Could you reproduce the lines below from the one with "repérés et mettent" through the one with "- Code de la santé publique - art. L1334-17"? Keep both ends and add nothing.
START Task inputs
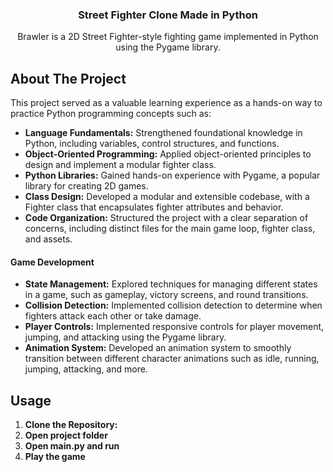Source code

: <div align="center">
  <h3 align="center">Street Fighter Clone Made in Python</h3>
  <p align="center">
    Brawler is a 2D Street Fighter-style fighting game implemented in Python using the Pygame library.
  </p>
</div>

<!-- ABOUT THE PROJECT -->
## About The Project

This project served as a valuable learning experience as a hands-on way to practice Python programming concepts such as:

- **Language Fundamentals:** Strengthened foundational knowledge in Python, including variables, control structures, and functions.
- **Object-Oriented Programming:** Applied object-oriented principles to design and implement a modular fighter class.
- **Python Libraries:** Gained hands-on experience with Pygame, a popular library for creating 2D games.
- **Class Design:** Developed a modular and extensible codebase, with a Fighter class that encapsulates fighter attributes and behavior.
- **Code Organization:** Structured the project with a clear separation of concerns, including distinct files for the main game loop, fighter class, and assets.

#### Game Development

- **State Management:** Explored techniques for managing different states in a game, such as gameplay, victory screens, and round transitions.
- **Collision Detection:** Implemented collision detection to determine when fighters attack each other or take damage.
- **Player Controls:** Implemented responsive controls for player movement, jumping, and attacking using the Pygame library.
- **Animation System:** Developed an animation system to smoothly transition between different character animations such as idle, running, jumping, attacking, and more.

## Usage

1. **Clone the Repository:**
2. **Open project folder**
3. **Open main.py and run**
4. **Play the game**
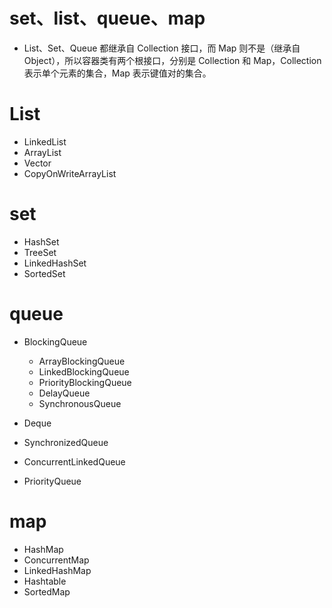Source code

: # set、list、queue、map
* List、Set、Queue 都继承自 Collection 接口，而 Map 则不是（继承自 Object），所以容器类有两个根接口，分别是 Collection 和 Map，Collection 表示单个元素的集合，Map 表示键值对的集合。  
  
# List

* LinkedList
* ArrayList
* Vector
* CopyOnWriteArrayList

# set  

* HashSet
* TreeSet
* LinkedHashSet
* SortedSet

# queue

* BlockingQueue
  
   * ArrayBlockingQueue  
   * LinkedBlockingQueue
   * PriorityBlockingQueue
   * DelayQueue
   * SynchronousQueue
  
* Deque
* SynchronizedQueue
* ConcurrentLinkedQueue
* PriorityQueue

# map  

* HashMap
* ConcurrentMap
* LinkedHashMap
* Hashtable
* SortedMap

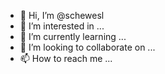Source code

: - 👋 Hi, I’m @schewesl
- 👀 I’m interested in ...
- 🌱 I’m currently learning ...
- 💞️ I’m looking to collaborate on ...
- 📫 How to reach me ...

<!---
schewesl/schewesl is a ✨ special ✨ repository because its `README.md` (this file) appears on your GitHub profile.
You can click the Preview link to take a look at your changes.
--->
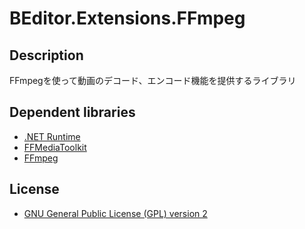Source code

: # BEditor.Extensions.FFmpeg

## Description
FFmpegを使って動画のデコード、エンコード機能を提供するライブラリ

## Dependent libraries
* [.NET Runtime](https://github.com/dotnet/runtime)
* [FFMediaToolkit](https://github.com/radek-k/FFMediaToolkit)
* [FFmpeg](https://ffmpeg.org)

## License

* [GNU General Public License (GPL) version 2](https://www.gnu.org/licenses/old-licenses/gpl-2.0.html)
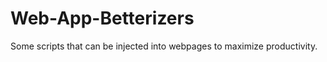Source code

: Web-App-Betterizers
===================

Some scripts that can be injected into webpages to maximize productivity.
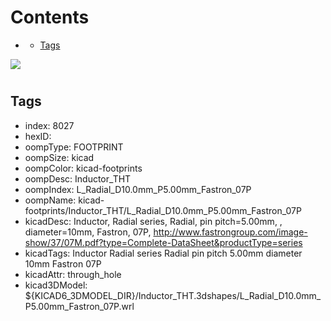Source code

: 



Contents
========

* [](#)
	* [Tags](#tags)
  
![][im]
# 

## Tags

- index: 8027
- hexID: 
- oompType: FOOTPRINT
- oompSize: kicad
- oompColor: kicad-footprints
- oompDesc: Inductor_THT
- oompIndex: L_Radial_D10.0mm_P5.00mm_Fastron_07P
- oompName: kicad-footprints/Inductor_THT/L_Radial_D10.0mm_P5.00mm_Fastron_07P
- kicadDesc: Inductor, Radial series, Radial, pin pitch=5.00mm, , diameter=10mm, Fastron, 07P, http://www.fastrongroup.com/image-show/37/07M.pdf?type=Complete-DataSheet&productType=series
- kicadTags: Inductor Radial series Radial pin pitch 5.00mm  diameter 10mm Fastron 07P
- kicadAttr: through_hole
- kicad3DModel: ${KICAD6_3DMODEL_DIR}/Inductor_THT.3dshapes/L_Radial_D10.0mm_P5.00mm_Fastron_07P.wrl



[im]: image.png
END Task inputs
START Task inputs
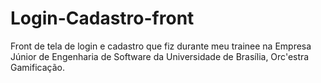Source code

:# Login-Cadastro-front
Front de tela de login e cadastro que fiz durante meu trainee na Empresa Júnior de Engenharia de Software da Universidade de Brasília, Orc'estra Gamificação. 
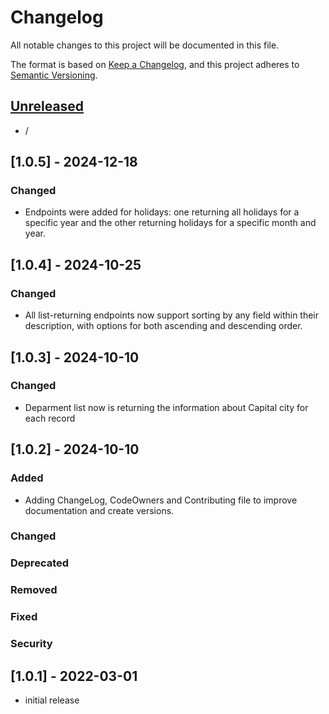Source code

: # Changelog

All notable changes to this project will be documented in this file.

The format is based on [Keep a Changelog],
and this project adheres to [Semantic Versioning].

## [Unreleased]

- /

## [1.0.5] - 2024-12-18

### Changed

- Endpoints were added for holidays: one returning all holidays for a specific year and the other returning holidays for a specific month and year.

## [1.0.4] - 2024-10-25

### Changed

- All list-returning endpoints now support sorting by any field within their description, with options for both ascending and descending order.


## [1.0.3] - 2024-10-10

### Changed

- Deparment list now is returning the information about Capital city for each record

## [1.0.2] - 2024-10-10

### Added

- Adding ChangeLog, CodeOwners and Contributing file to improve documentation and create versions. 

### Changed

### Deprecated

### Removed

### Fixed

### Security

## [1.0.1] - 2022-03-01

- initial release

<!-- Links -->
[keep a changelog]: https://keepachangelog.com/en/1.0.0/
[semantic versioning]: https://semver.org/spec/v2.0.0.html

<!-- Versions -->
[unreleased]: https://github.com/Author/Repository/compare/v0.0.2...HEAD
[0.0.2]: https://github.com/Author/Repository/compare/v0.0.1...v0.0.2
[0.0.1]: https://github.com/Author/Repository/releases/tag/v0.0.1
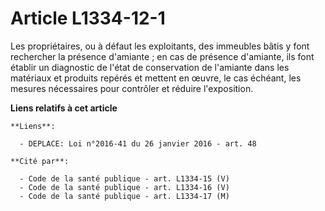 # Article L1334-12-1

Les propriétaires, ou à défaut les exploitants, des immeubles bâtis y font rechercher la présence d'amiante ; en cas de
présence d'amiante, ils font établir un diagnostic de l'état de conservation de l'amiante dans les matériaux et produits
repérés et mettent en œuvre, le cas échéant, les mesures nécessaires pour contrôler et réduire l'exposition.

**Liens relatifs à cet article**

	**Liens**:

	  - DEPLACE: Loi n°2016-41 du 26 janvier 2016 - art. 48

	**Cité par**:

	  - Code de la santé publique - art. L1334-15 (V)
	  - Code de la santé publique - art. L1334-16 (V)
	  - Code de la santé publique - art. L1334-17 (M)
END Task inputs
START Task inputs
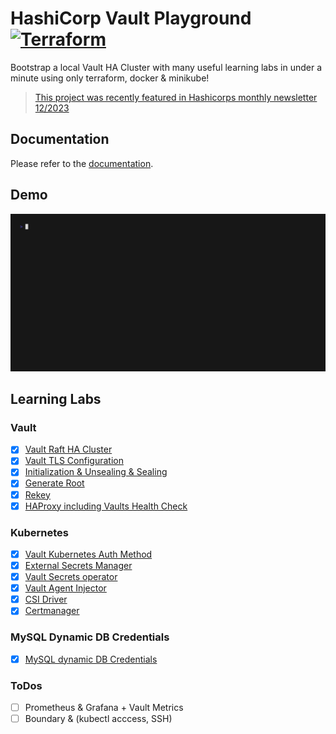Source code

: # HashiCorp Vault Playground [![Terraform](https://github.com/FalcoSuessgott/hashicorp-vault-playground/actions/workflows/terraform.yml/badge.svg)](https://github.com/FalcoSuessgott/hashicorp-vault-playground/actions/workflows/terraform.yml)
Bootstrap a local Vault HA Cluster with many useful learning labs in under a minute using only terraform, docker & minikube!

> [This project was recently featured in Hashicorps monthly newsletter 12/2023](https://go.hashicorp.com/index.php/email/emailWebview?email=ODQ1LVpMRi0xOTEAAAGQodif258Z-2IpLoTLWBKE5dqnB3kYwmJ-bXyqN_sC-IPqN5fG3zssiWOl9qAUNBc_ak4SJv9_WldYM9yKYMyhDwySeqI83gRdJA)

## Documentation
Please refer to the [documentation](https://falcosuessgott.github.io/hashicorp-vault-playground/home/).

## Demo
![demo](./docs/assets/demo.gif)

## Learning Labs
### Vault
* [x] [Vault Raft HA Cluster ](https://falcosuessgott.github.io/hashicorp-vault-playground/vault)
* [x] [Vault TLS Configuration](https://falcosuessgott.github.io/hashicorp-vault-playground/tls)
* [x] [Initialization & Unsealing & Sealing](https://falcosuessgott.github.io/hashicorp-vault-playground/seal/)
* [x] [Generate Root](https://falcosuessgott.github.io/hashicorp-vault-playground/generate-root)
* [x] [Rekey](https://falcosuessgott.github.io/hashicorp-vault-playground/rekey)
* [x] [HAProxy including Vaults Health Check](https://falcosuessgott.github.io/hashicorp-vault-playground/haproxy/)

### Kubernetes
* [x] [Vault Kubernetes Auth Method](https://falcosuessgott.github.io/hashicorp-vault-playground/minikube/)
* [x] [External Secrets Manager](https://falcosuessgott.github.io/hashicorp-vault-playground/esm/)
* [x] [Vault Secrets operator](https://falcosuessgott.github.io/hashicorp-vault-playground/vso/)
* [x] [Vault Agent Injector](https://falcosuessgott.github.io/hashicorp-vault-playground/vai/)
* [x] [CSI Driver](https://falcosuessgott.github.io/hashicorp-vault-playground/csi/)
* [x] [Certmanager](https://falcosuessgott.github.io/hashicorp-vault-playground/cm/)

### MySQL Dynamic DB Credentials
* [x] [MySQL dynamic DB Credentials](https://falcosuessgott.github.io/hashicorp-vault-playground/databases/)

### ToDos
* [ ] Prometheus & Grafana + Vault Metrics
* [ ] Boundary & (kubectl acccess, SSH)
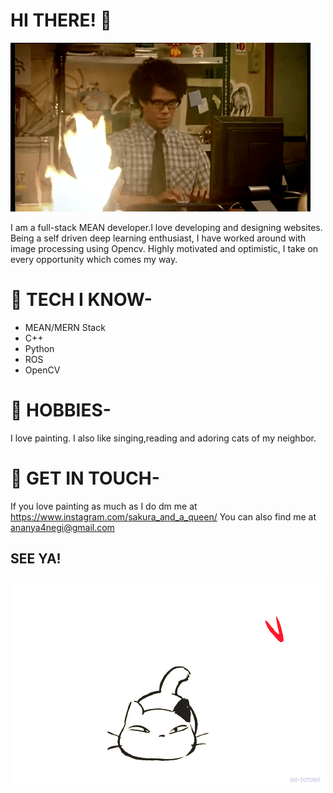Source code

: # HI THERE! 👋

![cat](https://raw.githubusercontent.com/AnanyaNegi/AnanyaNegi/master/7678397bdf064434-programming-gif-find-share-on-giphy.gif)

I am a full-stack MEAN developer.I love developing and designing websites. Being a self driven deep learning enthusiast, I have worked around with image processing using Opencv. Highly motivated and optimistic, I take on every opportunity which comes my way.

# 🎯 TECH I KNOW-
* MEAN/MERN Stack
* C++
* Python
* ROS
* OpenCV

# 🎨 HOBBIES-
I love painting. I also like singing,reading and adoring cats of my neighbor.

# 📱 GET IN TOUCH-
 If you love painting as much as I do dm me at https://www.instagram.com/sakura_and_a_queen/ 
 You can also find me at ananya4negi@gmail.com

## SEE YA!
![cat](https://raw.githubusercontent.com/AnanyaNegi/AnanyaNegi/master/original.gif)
END Task inputs
> **Exercise result**:
repérés et mettent en œuvre, le cas échéant, les mesures nécessaires pour contrôler et réduire l'exposition.

**Liens relatifs à cet article**

	**Liens**:

	  - DEPLACE: Loi n°2016-41 du 26 janvier 2016 - art. 48

	**Cité par**:

	  - Code de la santé publique - art. L1334-15 (V)
	  - Code de la santé publique - art. L1334-16 (V)
	  - Code de la santé publique - art. L1334-17 (M)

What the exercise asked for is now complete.